POBRE FINOCA!
Que é isso? Você parece assustada. Ou
é namoro novo?
— Que novo? é o mesmo, Alberta; é o
mesmo aborrecido que me persegue; viu-me agora passar com mamãe, na esquina da
Rua da Quitanda, e, em vez de seguir o seu caminho, veio atrás de nós. Queria
ver se ele já passou.
— O melhor é não olhar para a porta;
conversa comigo.
Toda a gente, por menos que adivinhe,
sabe logo que esta conversação tem por teatro um armarinho da Rua do Ouvidor.
Finoca (o nome é Josefina) entrou agora mesmo com a velha mãe e foram sentar-se
ao balcão, onde esperam agulhas; Alberta, que está ali com a irmã casada,
também aguarda alguma coisa, parece que uma peça de cadarço. Condição mediana
de ambas as moças. Ambas bonitas. Os empregados trazem caixas, elas escolhem.
— Mas você não terá animado a
perseguição, com os olhos? perguntou Alberta, baixinho.
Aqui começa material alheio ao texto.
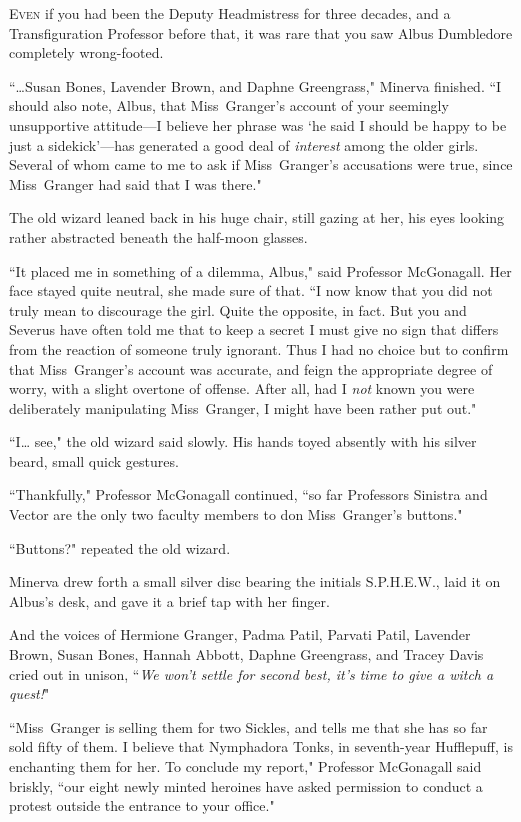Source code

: 
\lettrine{E}{ven} if you had been the Deputy Headmistress for three decades, and a Transfiguration Professor before that, it was rare that you saw Albus Dumbledore completely wrong-footed.

``{\ldots}Susan Bones, Lavender Brown, and Daphne Greengrass," Minerva finished. ``I should also note, Albus, that Miss~Granger's account of your seemingly unsupportive attitude—I believe her phrase was `he said I should be happy to be just a sidekick'—has generated a good deal of \emph{interest} among the older girls. Several of whom came to me to ask if Miss~Granger's accusations were true, since Miss~Granger had said that I was there."

The old wizard leaned back in his huge chair, still gazing at her, his eyes looking rather abstracted beneath the half-moon glasses.

``It placed me in something of a dilemma, Albus," said Professor McGonagall. Her face stayed quite neutral, she made sure of that. ``I now know that you did not truly mean to discourage the girl. Quite the opposite, in fact. But you and Severus have often told me that to keep a secret I must give no sign that differs from the reaction of someone truly ignorant. Thus I had no choice but to confirm that Miss~Granger's account was accurate, and feign the appropriate degree of worry, with a slight overtone of offense. After all, had I \emph{not} known you were deliberately manipulating Miss~Granger, I might have been rather put out."

``I{\ldots} see," the old wizard said slowly. His hands toyed absently with his silver beard, small quick gestures.

``Thankfully," Professor McGonagall continued, ``so far Professors Sinistra and Vector are the only two faculty members to don Miss~Granger's buttons."

``Buttons?" repeated the old wizard.

Minerva drew forth a small silver disc bearing the initials S.P.H.E.W., laid it on Albus's desk, and gave it a brief tap with her finger.

And the voices of Hermione Granger, Padma Patil, Parvati Patil, Lavender Brown, Susan Bones, Hannah Abbott, Daphne Greengrass, and Tracey Davis cried out in unison, ``\emph{We won't settle for second best, it's time to give a witch a quest!}"

``Miss~Granger is selling them for two Sickles, and tells me that she has so far sold fifty of them. I believe that Nymphadora Tonks, in seventh-year Hufflepuff, is enchanting them for her. To conclude my report," Professor McGonagall said briskly, ``our eight newly minted heroines have asked permission to conduct a protest outside the entrance to your office."

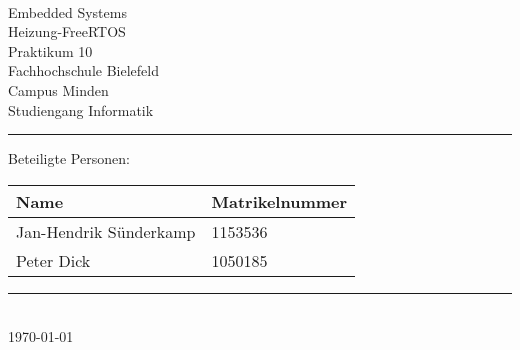\begin{titlepage}
   \mbox{}\vspace{5\baselineskip}\\
   \sffamily\huge
   \centering
   {\Huge Embedded Systems} \\
   Heizung-FreeRTOS\\
    \normalsize Praktikum 10
   \vspace{3\baselineskip}\\
   \rmfamily\Large
  Fachhochschule Bielefeld \\
  Campus Minden \\
  Studiengang Informatik
   \vspace{2\baselineskip}\\
\noindent\rule{15cm}{0.4pt}
Beteiligte Personen:
\begin{table}[H]
	\tablestyle
	\begin{tabular}{*{2}{v{0.45\textwidth}}}
		\hline
		\textbf{Name} & \textbf{Matrikelnummer}
		\tabularnewline
		\hline
		Jan-Hendrik Sünderkamp & 1153536\tabularnewline
		Peter Dick & 1050185\tabularnewline
	\end{tabular}
\end{table}

   \noindent\rule{15cm}{0.4pt}
      \vspace{1\baselineskip}\\
   \today
\end{titlepage}

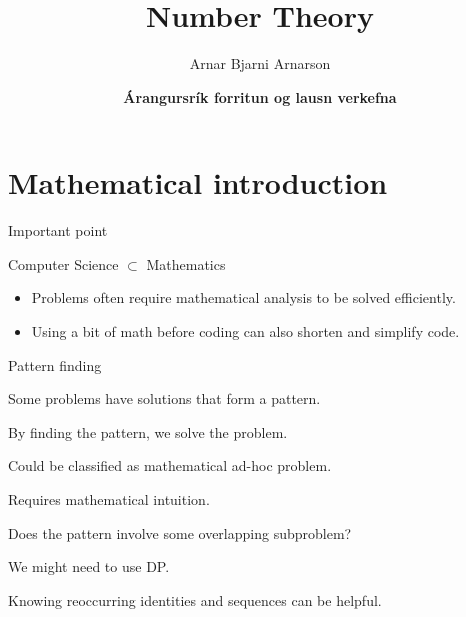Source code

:\documentclass{beamer}
\title{Number Theory}
\author{Arnar Bjarni Arnarson}
\institute{\href{http://ru.is/td}{School of Computer Science} \\[2pt] \href{http://ru.is}{Reykjavík University}}
\date{\textbf{Árangursrík forritun og lausn verkefna}}
\begin{document}
\begin{frame}[plain]
    \titlepage
\end{frame}

\section*{Mathematical introduction}

\begin{frame}[plain]{Important point}
    \begin{center}
        Computer Science $\subset$ Mathematics
    \end{center}
    \vspace{10pt}
    \begin{itemize}
        \item Problems often require mathematical analysis to be solved efficiently.
        \item Using a bit of math before coding can also shorten and simplify code.
    \end{itemize}
\end{frame}

\begin{frame}[plain]{Pattern finding}
    \vspace{20pt}
    \begin{itemize}
        \item Some problems have solutions that form a pattern.
         \item By finding the pattern, we solve the problem.
        \item Could be classified as mathematical ad-hoc problem.
        \item Requires mathematical intuition.
          {
            \item Does the pattern involve some overlapping subproblem? \\
        }  {
            We might need to use {\color{blue}DP}.
        }  {
            \item Knowing reoccurring identities and sequences can be helpful.
        }
    \end{itemize}
\end{frame}
\end{document}
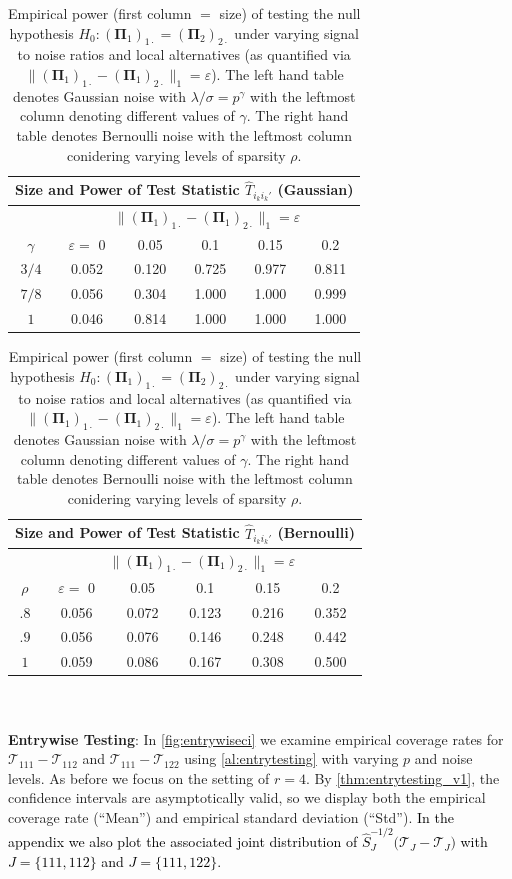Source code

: \documentclass[10pt]{article}
\newcommand{\0}{{\mathbf{0}}}
\newcommand{\1}{{\mathbf{1}}}
\newcommand{\eps}{\varepsilon}
\renewcommand{\hat}{\widehat}
\renewcommand{\hat}{\widehat}
\begin{document}
\begin{table}[htb]
    \centering
    \begin{tabular}{|c||c | c | c |c|c|} 
    \hline 
    \multicolumn{6}{|c|}{Size and Power of Test Statistic $\hat T_{i_k i_k'}$ (Gaussian)} \\ [1ex] \hline
 &   \multicolumn{5}{|c|}{$\|(\mathbf{\Pi}_1)_{1\cdot} - (\mathbf{\Pi}_1)_{2\cdot} \|_1 = \eps$}\\[0.5ex] \hline 
$ \gamma $  &$\eps = $ 0 &0.05  &  0.1 & 0.15 &  0.2  \\ \hline \hline
     $ 3/4$ & 0.052 & 0.120& 0.725 &0.977 & 0.811\\ \hline 
$7/8$ & 0.056& 0.304& 1.000& 1.000 &0.999 \\ \hline 
 $1$ &   0.046& 0.814& 1.000& 1.000 &1.000 \\ \hline 
  \end{tabular} \hspace{10pt}
   \begin{tabular}{|c||c | c | c |c|c|} 
    \hline 
    \multicolumn{6}{|c|}{Size and Power of Test Statistic $\hat T_{i_k i_k'}$ (Bernoulli)} \\ [1ex] \hline
 &   \multicolumn{5}{|c|}{$\|(\mathbf{\Pi}_1)_{1\cdot} - (\mathbf{\Pi}_1)_{2\cdot} \|_1 = \eps$}\\[0.5ex] \hline 
$\rho $  &$\eps = $ 0 &0.05  &  0.1 & 0.15 &  0.2  \\ \hline \hline
     $.8 $ & 0.056 &0.072& 0.123 &0.216& 0.352\\ \hline 
$ .9$ &0.056 &0.076& 0.146 &0.248& 0.442 \\ \hline 
 $ 1$ &  0.059 &0.086 &0.167& 0.308 &0.500 \\ \hline 
  \end{tabular}
      \caption{Empirical power (first column $=$ size) of testing the null hypothesis $H_0: (\mathbf{\Pi}_1)_{1\cdot} = (\mathbf{\Pi}_2)_{2\cdot}$ under varying signal to noise ratios and local alternatives  (as quantified via $\|(\mathbf{\Pi}_1)_{1\cdot} - (\mathbf{\Pi}_1)_{2\cdot} \|_1 = \eps$).  The left hand table denotes Gaussian noise with  $\lambda/\sigma = p^{\gamma}$ with the leftmost column denoting different values of $\gamma$.  The right hand table denotes Bernoulli noise with the leftmost column conidering varying levels of sparsity $\rho$.       
      }
    \label{tab:power}
\end{table}
\\ \ \\ \noindent
\textbf{Entrywise Testing}:
In \cref{fig:entrywiseci} we examine empirical coverage rates for $\mathcal{T}_{111} - \mathcal{T}_{112}$ and $\mathcal{T}_{111} - \mathcal{T}_{122}$ using \cref{al:entrytesting} with varying $p$ and noise levels.  As before we focus on the setting of $r = 4$.  By \cref{thm:entrytesting_v1}, the confidence intervals are asymptotically valid, so we display both the empirical coverage rate (``Mean'') and empirical standard deviation (``Std'').  \textcolor{black}{In the appendix we also plot the associated joint distribution of $\hat S_J^{-1/2} \big ( \mathcal{T}_{J} - \mathcal{T}_J \big)$ with $J = \{111,112\}$ and $J = \{111,122\}$.}
\end{document}
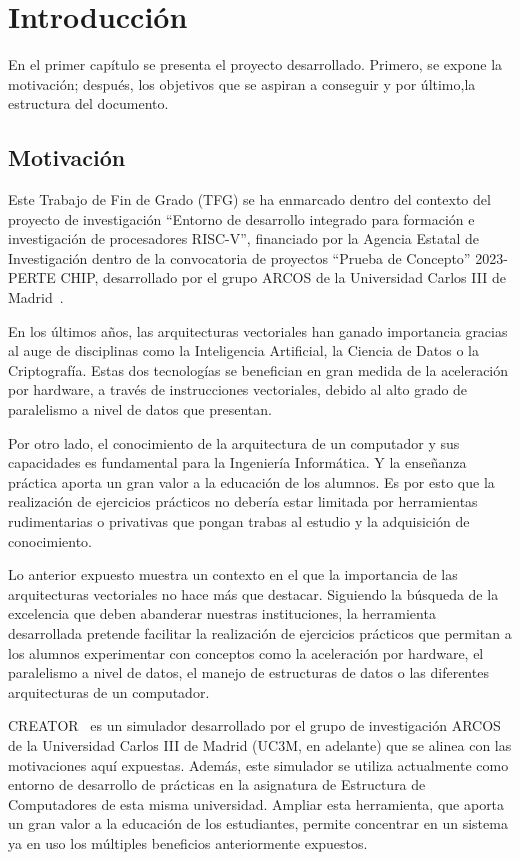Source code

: \chapter{Introducción}\label{chap:introduction}
En el primer capítulo se presenta el proyecto desarrollado. Primero, se expone la motivación; después, los objetivos que se aspiran a conseguir y por último,la estructura del documento.

\section{Motivación}\label{sec:motivation}

Este Trabajo de Fin de Grado (TFG) se ha enmarcado dentro del contexto del proyecto de investigación ``Entorno de desarrollo integrado para formación e investigación de procesadores RISC-V'', financiado por la Agencia Estatal de Investigación dentro de la convocatoria de proyectos ``Prueba de Concepto'' 2023-PERTE CHIP, desarrollado por el grupo ARCOS de la Universidad Carlos III de Madrid~\cite{arcos-investigacion}.

En los últimos años, las arquitecturas vectoriales han ganado importancia gracias al auge de disciplinas como la Inteligencia Artificial, la Ciencia de Datos o la Criptografía. Estas dos tecnologías se benefician en gran medida de la aceleración por hardware, a través de instrucciones vectoriales, debido al alto grado de paralelismo a nivel de datos que presentan.

Por otro lado, el conocimiento de la arquitectura de un computador y sus capacidades es fundamental para la Ingeniería Informática. Y la enseñanza práctica aporta un gran valor a la educación de los alumnos. Es por esto que la realización de ejercicios prácticos no debería estar limitada por herramientas rudimentarias o privativas que pongan trabas al estudio y la adquisición de conocimiento. 

Lo anterior expuesto muestra un contexto en el que la importancia de las arquitecturas vectoriales no hace más que destacar. Siguiendo la búsqueda de la excelencia que deben abanderar nuestras instituciones, la herramienta desarrollada pretende facilitar la realización de ejercicios prácticos que permitan a los alumnos experimentar con conceptos como la aceleración por hardware, el paralelismo a nivel de datos, el manejo de estructuras de datos o las diferentes arquitecturas de un computador.

CREATOR~\cite{camarmas2024creator} es un simulador desarrollado por el grupo de investigación ARCOS de la Universidad Carlos III de Madrid (UC3M, en adelante) que se alinea con las motivaciones aquí expuestas. Además, este simulador se utiliza actualmente como entorno de desarrollo de prácticas en la asignatura de Estructura de Computadores de esta misma universidad. Ampliar esta herramienta, que aporta un gran valor a la educación de los estudiantes, permite concentrar en un sistema ya en uso los múltiples beneficios anteriormente expuestos.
Finoca respondeu que não. A princípio
olhou para ele; curiosa, naturalmente; uma moça olha sempre uma ou duas vezes,
explicava a triste vítima; mas daí em diante,
não se importou com ele. O idiota, porém (é o próprio termo empregado por ela),
cuidou que estava aceito e toca a andar, a passar pela porta, a esperá-la nos
pontos dos bondes; até parece que adivinha quando ela vai ao teatro, porque sempre
o acha à porta, ao pé do bilheteiro.
— Não será fiscal do teatro? aventou
Alberta rindo.
— Talvez, admitiu Finoca.
Pediram mais cadarços e mais agulhas,
que o empregado foi buscar, e olharam para
a rua, donde entravam várias senhoras, umas conhecidas, outras não. Cumprimentos,
beijos, notícias, perguntas e respostas, troca de impressões de um baile, de um
passeio ou de uma corrida de cavalos. Grande rumor no armarinho; falam todas, algumas sussurram
apenas, outras riem; as crianças pedem isto ou aquilo, e os empregados curvados
atendem risonhos à freguesia, explicam-se, defendem-se.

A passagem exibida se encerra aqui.